(Collected data)
□ □ □ □ □ □ □
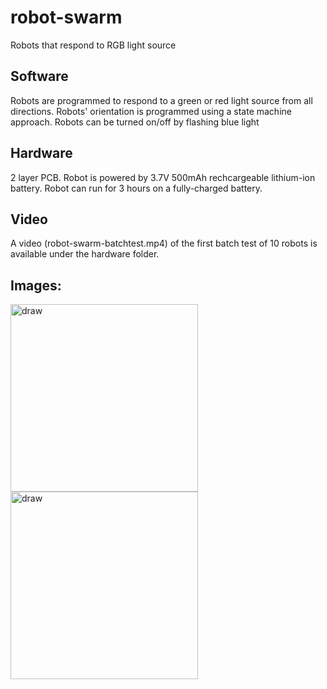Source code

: # robot-swarm
Robots that respond to RGB light source

## Software
Robots are programmed to respond to a green or red light source from all directions. Robots' orientation is programmed 
using a state machine approach. Robots can be turned on/off by flashing blue light

## Hardware
2 layer PCB. Robot is powered by 3.7V 500mAh rechcargeable lithium-ion battery. Robot can run for 3 hours on a fully-charged battery.

 ## Video
 A video (robot-swarm-batchtest.mp4) of the first batch test of 10 robots is available under the hardware folder.

## Images:
<img src="https://user-images.githubusercontent.com/32253756/63136181-69a60b80-bf96-11e9-8ff8-abc396743bba.jpg" alt = "draw" 
 width = "300" height = "300">
 <img src = "https://user-images.githubusercontent.com/32253756/63137005-22217e80-bf9a-11e9-9760-c7e19e35e9da.jpg" alt = "draw"
 width = "300" height = "300">
 
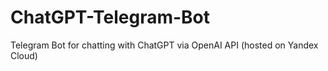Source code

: # ChatGPT-Telegram-Bot
Telegram Bot for chatting with ChatGPT via OpenAI API (hosted on Yandex Cloud)
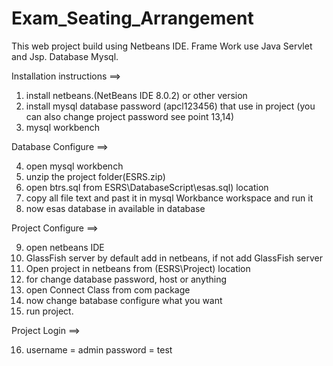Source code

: # Exam_Seating_Arrangement

This web project build using Netbeans IDE. Frame Work use Java Servlet and Jsp. Database Mysql.

Installation instructions ==>

1.	install netbeans.(NetBeans IDE 8.0.2) or other version
2.	install mysql database password (apcl123456) that use in project (you can also change project password see point 13,14)
3.	mysql workbench

Database Configure  ==>

4.	open mysql workbench 
5.	unzip the project folder(ESRS.zip)
6.	open btrs.sql from ESRS\DatabaseScript\esas.sql) location
7.	copy all file text and past it in mysql Workbance workspace and run it      
8.	now esas database in available in database

Project Configure  ==>

9.	open netbeans IDE
10.	GlassFish server by default add in netbeans, if not add GlassFish server
11.	Open project in netbeans from (ESRS\Project) location
12.	for change database password, host or anything
13.	open Connect Class from com package
14.	now change batabase configure what you want
15.	run project.

Project Login  ==>

16.	username = admin
	password = test
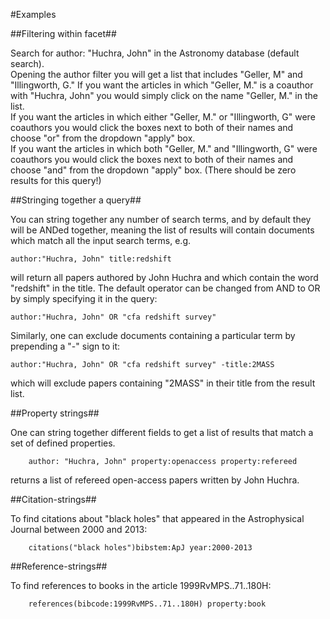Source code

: #Examples

##Filtering within facet##

Search for author: "Huchra, John" in the Astronomy database (default search).  
Opening the author filter you will get a list that includes "Geller, M" and "Illingworth, G."  If you want the articles in which "Geller, M." is a coauthor with "Huchra, John" you would simply click on the name "Geller, M." in the list.  
If you want the articles in which either "Geller, M." or "Illingworth, G" were coauthors you would click the boxes next to both of their names and choose "or" from the dropdown "apply" box.  
If you want the articles in which both "Geller, M." and "Illingworth, G" were coauthors you would click the boxes next to both of their names and choose "and" from the dropdown "apply" box.  (There should be zero results for this query!)  


##Stringing together a query##

You can string together any number of search terms, and by default they will be ANDed together, meaning the list of results will contain documents which match all the input search terms, e.g.

    author:"Huchra, John" title:redshift

will return all papers authored by John Huchra and which contain the word "redshift" in the title. The default operator can be changed from AND to OR by simply specifying it in the query:

    author:"Huchra, John" OR "cfa redshift survey"

Similarly, one can exclude documents containing a particular term by prepending a "-" sign to it:

    author:"Huchra, John" OR "cfa redshift survey" -title:2MASS

which will exclude papers containing "2MASS" in their title from the result list.

##Property strings##

One can string together different fields to get a list of results that match a set of defined properties.  

        author: "Huchra, John" property:openaccess property:refereed
returns a list of refereed open-access papers written by John Huchra.

##Citation-strings##

To find citations about "black holes" that appeared in the Astrophysical Journal between 2000 and 2013:

        citations("black holes")bibstem:ApJ year:2000-2013
        
##Reference-strings##
        
To find references to books in the article 1999RvMPS..71..180H:

        references(bibcode:1999RvMPS..71..180H) property:book
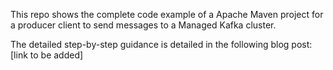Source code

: This repo shows the complete code example of a Apache Maven project for a producer client to send messages to a Managed Kafka cluster. 

The detailed step-by-step guidance is detailed in the following blog post:
[link to be added]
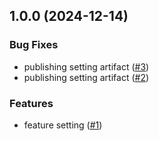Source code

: 
<a name="1.0.0"></a>
## 1.0.0 (2024-12-14)

### Bug Fixes

* publishing setting artifact ([#3](https://github.com/doananhtuan22111996/android-repo-template/issues/3))
* publishing setting artifact ([#2](https://github.com/doananhtuan22111996/android-repo-template/issues/2))

### Features

* feature setting ([#1](https://github.com/doananhtuan22111996/android-repo-template/issues/1))

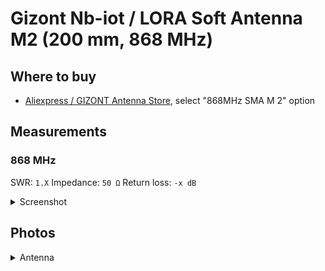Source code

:# Gizont Nb-iot / LORA Soft Antenna M2 (200 mm, 868 MHz)

## Where to buy

- [Aliexpress / GIZONT Antenna Store](https://aliexpress.ru/item/1005007503836549.html), select "868MHz SMA M 2" option

## Measurements

### 868 MHz

SWR: `1.X`
Impedance: `50 Ω`
Return loss: `-x dB`

<details>
<summary>Screenshot</summary>

![test image](https://i.skobk.in/i/orly/jpeg-compression.jpg)

</details>

## Photos

<details>
<summary>Antenna</summary>

![test image](https://i.skobk.in/i/orly/jpeg-compression.jpg)

</details>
□ □ □ □ □ □ □
* _Brief_
Check each line above for the word "John" and copy the ones that have it.

* _Exercise output_
Search for author: "Huchra, John" in the Astronomy database (default search).  
Opening the author filter you will get a list that includes "Geller, M" and "Illingworth, G."  If you want the articles in which "Geller, M." is a coauthor with "Huchra, John" you would simply click on the name "Geller, M." in the list.  
    author:"Huchra, John" title:redshift
will return all papers authored by John Huchra and which contain the word "redshift" in the title. The default operator can be changed from AND to OR by simply specifying it in the query:
    author:"Huchra, John" OR "cfa redshift survey"
    author:"Huchra, John" OR "cfa redshift survey" -title:2MASS
        author: "Huchra, John" property:openaccess property:refereed
returns a list of refereed open-access papers written by John Huchra.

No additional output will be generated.